(Stored data)

= = = = =

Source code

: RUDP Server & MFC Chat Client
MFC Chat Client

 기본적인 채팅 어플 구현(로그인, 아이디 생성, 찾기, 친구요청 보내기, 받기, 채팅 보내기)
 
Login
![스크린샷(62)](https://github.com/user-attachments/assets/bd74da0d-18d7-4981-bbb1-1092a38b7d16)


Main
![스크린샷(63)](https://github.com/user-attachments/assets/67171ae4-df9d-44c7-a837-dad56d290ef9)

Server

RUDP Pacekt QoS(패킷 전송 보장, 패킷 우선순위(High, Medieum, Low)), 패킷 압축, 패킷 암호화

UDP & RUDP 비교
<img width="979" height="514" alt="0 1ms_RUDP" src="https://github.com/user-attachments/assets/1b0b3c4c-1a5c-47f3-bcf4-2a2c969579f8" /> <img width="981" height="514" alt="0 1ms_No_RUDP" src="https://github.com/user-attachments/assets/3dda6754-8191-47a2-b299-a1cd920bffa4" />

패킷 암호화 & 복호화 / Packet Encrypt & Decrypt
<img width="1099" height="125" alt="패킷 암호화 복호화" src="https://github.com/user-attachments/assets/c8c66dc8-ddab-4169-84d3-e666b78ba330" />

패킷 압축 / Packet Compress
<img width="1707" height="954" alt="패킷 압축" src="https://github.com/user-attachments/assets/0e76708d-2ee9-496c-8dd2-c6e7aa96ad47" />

= = = = =

EXERCISE: Copy out only the lines above from the one with "RUDP Pacekt QoS(패킷" to the one with "UDP & RUDP 비교", inclusive, exactly as they stand.

EXPECTED ANSWER:
RUDP Pacekt QoS(패킷 전송 보장, 패킷 우선순위(High, Medieum, Low)), 패킷 압축, 패킷 암호화

UDP & RUDP 비교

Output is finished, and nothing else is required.